Entries shown Block Start

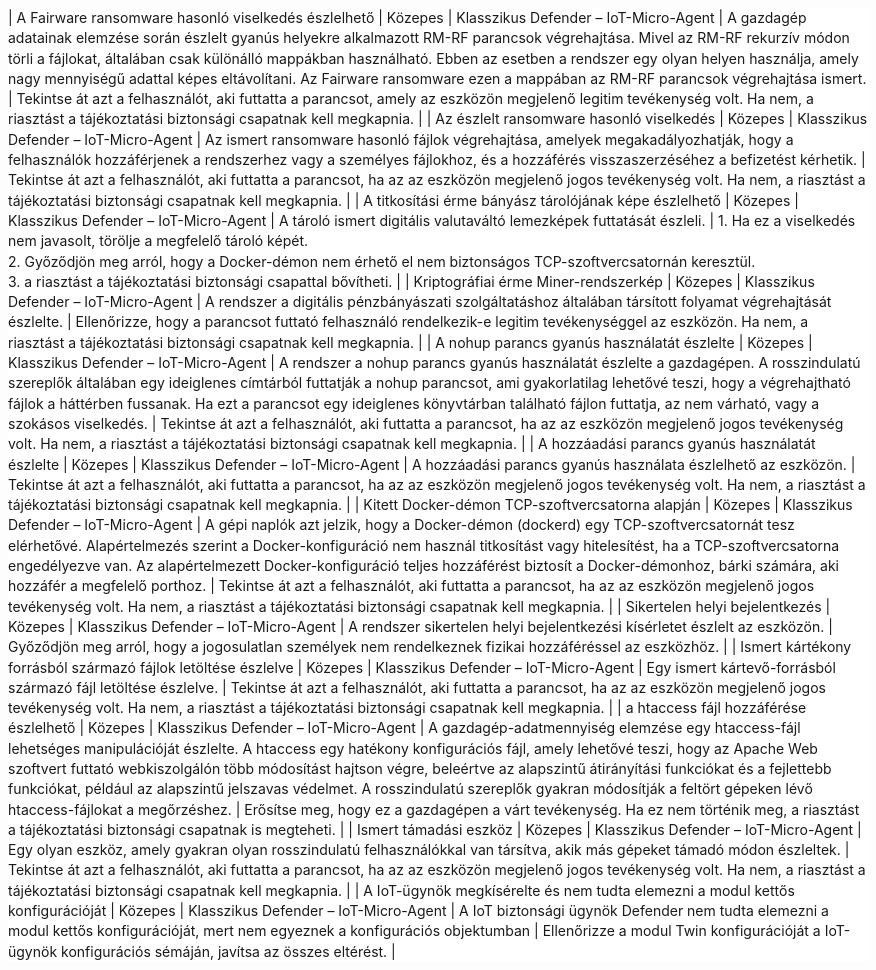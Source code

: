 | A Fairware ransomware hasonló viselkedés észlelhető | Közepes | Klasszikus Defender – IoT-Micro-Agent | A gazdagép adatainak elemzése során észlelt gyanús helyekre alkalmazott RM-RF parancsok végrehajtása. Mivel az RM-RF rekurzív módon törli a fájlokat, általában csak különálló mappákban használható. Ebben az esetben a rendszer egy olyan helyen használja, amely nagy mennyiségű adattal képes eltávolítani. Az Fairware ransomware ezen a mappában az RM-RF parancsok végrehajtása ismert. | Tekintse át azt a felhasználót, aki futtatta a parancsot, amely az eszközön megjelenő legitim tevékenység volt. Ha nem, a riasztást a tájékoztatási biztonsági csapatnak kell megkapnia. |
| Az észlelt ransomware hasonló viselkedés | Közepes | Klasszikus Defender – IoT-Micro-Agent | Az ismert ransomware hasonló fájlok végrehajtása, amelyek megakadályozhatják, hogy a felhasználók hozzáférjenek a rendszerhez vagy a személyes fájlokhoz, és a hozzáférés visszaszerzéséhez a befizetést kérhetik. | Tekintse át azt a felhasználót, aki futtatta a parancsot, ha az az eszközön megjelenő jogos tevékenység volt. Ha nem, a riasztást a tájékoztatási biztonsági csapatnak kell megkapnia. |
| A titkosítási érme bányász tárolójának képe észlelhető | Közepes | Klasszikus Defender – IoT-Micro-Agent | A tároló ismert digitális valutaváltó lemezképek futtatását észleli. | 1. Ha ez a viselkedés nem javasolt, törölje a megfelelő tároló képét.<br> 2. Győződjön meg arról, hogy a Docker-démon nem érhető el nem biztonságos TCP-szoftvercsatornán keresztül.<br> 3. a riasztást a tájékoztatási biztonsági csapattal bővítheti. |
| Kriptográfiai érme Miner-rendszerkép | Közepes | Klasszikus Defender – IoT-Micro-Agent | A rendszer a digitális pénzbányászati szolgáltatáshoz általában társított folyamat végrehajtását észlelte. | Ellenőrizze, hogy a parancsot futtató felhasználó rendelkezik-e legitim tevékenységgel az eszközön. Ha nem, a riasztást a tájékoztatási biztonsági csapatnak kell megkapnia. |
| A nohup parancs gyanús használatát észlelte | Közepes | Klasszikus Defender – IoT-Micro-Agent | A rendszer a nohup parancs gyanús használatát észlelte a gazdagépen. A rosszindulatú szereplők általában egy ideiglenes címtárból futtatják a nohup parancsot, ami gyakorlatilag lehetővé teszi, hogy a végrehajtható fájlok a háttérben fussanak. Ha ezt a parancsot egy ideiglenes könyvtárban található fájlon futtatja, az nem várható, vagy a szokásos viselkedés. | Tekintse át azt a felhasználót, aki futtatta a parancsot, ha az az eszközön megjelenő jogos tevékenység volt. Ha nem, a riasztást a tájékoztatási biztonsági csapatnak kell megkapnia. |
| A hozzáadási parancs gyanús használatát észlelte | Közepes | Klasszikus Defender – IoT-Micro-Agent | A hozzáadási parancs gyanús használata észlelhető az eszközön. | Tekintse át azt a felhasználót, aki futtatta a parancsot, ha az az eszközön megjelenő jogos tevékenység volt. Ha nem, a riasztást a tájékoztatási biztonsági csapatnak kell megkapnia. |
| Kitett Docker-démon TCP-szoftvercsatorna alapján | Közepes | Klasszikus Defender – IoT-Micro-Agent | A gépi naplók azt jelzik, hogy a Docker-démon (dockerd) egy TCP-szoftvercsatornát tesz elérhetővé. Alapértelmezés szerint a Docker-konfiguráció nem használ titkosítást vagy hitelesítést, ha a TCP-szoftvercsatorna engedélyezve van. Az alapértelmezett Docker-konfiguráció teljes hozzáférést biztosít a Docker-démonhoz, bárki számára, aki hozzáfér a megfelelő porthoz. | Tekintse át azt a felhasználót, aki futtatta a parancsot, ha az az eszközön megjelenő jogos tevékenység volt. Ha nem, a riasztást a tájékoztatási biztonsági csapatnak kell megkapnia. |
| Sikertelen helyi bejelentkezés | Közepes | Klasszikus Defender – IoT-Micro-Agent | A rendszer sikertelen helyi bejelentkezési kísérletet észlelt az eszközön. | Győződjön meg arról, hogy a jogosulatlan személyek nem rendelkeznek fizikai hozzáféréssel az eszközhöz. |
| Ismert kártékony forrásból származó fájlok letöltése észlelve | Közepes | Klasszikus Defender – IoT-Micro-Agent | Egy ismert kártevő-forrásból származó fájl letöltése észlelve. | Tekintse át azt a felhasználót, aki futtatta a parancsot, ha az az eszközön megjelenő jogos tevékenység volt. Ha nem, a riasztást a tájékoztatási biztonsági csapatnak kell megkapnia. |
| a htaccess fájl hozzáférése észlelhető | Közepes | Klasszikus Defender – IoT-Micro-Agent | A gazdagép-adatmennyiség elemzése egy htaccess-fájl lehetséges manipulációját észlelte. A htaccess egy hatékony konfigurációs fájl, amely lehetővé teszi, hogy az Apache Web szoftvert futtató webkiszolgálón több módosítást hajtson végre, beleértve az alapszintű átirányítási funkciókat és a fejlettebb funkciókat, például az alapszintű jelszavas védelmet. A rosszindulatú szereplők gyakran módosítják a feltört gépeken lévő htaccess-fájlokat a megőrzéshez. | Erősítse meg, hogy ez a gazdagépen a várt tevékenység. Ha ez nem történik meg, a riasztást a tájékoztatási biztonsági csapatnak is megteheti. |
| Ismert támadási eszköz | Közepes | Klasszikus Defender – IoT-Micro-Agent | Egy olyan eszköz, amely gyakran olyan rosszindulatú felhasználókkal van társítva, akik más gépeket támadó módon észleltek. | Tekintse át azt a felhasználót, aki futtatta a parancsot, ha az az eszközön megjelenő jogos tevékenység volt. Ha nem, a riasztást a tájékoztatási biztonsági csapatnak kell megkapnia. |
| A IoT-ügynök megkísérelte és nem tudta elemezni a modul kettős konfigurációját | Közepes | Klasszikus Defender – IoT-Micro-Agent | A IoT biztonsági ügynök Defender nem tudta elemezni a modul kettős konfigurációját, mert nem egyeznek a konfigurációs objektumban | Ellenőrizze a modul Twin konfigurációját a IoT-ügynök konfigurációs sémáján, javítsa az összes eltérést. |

Entries shown Block End

= Assignment =
Of all the entries above, output exactly the lines between the one holding "A Fairware ransomware" and the one holding "Az észlelt ransomware", inclusive.

= Task result =
: | A Fairware ransomware hasonló viselkedés észlelhető | Közepes | Klasszikus Defender – IoT-Micro-Agent | A gazdagép adatainak elemzése során észlelt gyanús helyekre alkalmazott RM-RF parancsok végrehajtása. Mivel az RM-RF rekurzív módon törli a fájlokat, általában csak különálló mappákban használható. Ebben az esetben a rendszer egy olyan helyen használja, amely nagy mennyiségű adattal képes eltávolítani. Az Fairware ransomware ezen a mappában az RM-RF parancsok végrehajtása ismert. | Tekintse át azt a felhasználót, aki futtatta a parancsot, amely az eszközön megjelenő legitim tevékenység volt. Ha nem, a riasztást a tájékoztatási biztonsági csapatnak kell megkapnia. |
| Az észlelt ransomware hasonló viselkedés | Közepes | Klasszikus Defender – IoT-Micro-Agent | Az ismert ransomware hasonló fájlok végrehajtása, amelyek megakadályozhatják, hogy a felhasználók hozzáférjenek a rendszerhez vagy a személyes fájlokhoz, és a hozzáférés visszaszerzéséhez a befizetést kérhetik. | Tekintse át azt a felhasználót, aki futtatta a parancsot, ha az az eszközön megjelenő jogos tevékenység volt. Ha nem, a riasztást a tájékoztatási biztonsági csapatnak kell megkapnia. |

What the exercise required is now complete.